# Items listed in a dataset:
##############################

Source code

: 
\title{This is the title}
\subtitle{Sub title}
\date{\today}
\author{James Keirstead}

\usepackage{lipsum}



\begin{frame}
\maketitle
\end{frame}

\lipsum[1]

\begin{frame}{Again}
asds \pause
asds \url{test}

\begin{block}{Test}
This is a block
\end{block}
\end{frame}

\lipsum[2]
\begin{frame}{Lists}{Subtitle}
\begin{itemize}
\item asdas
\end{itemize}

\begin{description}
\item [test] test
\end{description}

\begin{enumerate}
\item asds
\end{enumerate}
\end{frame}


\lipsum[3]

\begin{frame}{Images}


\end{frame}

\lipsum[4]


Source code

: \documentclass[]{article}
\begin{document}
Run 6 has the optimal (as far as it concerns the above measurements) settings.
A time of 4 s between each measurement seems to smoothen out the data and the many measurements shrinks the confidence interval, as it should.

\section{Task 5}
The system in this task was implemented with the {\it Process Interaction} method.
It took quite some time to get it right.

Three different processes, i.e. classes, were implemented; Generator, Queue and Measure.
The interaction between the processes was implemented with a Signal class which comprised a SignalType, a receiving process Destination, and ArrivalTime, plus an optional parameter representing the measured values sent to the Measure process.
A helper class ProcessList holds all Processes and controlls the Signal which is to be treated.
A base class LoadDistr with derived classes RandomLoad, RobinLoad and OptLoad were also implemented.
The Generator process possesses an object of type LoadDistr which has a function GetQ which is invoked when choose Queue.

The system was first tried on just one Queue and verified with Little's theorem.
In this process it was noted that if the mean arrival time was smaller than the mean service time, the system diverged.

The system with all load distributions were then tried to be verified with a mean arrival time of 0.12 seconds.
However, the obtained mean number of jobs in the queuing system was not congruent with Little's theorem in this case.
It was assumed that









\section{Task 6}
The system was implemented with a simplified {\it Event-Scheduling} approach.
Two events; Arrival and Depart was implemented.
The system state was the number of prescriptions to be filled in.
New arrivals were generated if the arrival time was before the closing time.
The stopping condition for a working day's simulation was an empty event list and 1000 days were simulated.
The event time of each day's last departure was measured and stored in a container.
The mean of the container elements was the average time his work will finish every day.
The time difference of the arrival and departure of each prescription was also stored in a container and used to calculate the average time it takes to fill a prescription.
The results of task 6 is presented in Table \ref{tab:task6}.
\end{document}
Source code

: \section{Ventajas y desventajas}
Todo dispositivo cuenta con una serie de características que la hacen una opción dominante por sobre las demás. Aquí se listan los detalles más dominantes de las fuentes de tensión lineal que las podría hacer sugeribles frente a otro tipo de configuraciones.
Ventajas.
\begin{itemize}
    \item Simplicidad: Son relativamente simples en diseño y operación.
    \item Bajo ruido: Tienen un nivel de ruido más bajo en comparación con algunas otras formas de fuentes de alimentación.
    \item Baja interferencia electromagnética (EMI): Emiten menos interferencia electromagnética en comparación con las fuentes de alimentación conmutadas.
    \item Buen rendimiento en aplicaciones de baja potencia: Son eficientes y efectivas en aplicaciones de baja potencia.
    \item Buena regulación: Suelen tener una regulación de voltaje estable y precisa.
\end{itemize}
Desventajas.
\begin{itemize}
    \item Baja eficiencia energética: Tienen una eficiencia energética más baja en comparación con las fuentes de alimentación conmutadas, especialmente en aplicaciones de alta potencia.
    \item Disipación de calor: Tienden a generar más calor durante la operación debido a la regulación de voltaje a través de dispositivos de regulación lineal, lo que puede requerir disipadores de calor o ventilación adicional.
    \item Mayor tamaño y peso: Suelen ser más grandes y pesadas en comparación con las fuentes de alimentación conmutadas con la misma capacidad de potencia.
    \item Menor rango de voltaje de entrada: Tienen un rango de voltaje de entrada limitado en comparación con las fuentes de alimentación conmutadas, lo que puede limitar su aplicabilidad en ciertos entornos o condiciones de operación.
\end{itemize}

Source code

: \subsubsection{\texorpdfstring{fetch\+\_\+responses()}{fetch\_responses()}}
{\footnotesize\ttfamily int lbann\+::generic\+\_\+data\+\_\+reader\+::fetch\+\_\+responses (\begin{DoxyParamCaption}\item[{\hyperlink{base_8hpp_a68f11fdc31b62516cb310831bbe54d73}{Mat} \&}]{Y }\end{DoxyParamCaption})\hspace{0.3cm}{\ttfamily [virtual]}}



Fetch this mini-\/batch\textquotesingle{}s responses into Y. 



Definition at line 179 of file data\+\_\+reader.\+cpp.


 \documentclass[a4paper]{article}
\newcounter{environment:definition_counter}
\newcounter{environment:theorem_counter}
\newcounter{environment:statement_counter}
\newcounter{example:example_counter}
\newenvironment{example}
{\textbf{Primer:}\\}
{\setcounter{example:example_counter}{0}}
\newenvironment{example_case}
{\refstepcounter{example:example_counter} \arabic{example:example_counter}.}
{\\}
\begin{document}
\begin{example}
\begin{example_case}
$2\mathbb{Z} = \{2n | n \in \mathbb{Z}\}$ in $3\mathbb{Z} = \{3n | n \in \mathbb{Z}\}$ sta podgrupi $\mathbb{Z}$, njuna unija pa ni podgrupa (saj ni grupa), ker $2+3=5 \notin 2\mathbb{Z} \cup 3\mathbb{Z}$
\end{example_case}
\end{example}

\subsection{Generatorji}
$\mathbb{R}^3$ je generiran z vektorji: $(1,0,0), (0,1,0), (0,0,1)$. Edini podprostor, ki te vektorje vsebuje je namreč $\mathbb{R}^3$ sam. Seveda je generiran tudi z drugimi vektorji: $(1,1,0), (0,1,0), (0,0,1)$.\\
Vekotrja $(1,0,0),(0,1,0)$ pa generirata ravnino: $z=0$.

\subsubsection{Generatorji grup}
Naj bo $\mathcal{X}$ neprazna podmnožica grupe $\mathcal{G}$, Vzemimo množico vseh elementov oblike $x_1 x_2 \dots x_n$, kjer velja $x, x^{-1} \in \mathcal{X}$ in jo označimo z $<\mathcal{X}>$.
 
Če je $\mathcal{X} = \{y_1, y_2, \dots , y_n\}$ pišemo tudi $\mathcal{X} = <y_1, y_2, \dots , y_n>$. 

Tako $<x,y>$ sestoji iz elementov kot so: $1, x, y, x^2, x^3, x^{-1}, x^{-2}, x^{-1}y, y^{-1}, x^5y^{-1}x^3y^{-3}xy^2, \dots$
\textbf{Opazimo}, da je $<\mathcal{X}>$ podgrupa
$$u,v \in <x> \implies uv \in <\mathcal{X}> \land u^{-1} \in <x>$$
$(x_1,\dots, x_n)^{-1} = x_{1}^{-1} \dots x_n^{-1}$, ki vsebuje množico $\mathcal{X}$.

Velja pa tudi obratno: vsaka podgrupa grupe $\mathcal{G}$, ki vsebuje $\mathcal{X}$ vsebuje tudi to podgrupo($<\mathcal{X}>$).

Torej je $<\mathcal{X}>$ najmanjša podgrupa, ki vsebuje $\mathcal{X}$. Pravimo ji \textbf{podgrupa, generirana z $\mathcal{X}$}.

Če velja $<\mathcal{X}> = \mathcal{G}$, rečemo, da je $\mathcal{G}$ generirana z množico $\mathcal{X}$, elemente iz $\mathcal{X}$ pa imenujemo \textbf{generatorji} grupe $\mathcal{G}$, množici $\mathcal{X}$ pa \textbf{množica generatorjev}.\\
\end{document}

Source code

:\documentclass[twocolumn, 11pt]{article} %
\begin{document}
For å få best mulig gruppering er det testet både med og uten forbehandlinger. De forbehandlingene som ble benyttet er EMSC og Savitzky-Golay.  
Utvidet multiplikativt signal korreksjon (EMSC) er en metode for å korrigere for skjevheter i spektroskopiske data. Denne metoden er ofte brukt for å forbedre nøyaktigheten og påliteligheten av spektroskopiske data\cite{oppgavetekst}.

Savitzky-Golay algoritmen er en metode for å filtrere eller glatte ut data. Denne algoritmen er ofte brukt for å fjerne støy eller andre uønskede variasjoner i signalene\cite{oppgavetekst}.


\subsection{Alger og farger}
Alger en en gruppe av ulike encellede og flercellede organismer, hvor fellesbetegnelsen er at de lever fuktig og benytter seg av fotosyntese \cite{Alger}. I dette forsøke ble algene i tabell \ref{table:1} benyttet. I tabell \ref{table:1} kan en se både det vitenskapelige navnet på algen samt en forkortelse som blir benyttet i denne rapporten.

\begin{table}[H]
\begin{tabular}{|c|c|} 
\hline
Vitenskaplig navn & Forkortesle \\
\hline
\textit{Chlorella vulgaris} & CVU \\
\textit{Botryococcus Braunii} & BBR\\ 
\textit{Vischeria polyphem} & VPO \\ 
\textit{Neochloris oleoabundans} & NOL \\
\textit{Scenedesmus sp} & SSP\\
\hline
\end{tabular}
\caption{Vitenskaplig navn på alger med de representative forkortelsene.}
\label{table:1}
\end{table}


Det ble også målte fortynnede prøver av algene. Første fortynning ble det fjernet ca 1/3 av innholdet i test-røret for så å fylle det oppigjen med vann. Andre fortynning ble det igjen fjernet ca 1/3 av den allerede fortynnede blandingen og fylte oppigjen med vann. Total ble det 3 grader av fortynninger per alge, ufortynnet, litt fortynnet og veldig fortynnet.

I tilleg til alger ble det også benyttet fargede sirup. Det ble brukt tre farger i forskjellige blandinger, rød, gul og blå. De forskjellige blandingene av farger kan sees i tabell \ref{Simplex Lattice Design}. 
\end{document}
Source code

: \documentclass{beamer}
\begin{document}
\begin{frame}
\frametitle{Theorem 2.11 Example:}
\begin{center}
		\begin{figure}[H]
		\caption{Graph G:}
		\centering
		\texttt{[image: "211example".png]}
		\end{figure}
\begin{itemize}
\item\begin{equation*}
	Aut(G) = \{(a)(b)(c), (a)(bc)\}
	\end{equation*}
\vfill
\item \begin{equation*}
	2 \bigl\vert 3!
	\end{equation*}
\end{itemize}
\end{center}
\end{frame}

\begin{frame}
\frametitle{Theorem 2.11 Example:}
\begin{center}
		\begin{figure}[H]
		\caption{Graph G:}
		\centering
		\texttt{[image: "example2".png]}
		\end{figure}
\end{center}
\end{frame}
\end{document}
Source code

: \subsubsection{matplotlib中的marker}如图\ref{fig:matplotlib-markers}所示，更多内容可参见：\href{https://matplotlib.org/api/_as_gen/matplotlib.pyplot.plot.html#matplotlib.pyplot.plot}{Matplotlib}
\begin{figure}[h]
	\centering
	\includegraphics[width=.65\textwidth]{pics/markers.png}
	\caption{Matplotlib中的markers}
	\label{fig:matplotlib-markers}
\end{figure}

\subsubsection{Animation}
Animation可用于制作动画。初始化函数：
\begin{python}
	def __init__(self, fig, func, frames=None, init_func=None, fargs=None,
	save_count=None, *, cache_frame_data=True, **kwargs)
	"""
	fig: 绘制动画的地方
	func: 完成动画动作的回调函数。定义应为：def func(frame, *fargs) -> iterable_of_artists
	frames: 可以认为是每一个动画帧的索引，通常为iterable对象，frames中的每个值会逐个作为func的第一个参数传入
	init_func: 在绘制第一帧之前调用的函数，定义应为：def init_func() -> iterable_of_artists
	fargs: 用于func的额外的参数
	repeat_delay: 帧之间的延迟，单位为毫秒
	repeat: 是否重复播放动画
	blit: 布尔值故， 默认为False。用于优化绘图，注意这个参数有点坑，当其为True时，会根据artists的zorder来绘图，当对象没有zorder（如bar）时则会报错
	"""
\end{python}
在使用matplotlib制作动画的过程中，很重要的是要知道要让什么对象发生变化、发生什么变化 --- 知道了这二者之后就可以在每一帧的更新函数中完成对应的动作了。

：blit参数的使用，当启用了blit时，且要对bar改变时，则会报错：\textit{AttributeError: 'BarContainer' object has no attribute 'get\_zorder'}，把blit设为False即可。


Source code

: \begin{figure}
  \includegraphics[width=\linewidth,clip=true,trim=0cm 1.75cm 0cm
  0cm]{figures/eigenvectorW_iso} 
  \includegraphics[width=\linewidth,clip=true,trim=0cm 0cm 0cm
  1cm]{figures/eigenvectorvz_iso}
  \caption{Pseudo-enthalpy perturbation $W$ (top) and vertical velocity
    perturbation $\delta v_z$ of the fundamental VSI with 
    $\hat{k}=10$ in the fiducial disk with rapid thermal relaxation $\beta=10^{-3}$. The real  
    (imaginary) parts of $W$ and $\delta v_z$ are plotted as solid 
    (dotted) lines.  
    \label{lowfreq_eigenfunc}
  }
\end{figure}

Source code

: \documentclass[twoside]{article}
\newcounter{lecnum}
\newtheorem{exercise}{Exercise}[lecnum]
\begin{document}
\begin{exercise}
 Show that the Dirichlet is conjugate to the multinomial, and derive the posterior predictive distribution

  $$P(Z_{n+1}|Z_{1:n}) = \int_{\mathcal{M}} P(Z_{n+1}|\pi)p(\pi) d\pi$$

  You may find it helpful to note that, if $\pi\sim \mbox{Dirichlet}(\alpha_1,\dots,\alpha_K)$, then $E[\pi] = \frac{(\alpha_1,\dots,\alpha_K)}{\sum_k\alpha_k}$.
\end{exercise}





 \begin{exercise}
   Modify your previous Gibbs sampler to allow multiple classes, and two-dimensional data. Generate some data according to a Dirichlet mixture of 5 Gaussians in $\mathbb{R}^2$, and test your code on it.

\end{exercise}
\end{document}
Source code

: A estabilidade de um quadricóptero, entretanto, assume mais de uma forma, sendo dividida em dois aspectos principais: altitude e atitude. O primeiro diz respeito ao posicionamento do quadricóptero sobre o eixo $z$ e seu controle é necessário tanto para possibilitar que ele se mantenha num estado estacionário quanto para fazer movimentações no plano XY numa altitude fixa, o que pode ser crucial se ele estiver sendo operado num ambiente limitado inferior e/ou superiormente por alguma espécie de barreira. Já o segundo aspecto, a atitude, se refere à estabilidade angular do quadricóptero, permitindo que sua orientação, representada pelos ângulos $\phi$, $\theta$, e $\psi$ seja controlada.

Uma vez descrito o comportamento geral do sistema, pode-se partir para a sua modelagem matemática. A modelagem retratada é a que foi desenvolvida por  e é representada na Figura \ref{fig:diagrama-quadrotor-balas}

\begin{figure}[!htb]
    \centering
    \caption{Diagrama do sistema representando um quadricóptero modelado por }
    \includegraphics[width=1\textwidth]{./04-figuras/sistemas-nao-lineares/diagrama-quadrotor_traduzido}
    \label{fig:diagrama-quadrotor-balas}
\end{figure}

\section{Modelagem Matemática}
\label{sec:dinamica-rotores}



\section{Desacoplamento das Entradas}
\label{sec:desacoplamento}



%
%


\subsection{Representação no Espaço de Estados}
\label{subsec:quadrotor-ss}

##############################

# EXERCISE AIM:
Copy every line of the data above in which the string "benyttet" appears.

# PROBLEM SOLUTION:
For å få best mulig gruppering er det testet både med og uten forbehandlinger. De forbehandlingene som ble benyttet er EMSC og Savitzky-Golay.  
Alger en en gruppe av ulike encellede og flercellede organismer, hvor fellesbetegnelsen er at de lever fuktig og benytter seg av fotosyntese \cite{Alger}. I dette forsøke ble algene i tabell \ref{table:1} benyttet. I tabell \ref{table:1} kan en se både det vitenskapelige navnet på algen samt en forkortelse som blir benyttet i denne rapporten.
I tilleg til alger ble det også benyttet fargede sirup. Det ble brukt tre farger i forskjellige blandinger, rød, gul og blå. De forskjellige blandingene av farger kan sees i tabell \ref{Simplex Lattice Design}. 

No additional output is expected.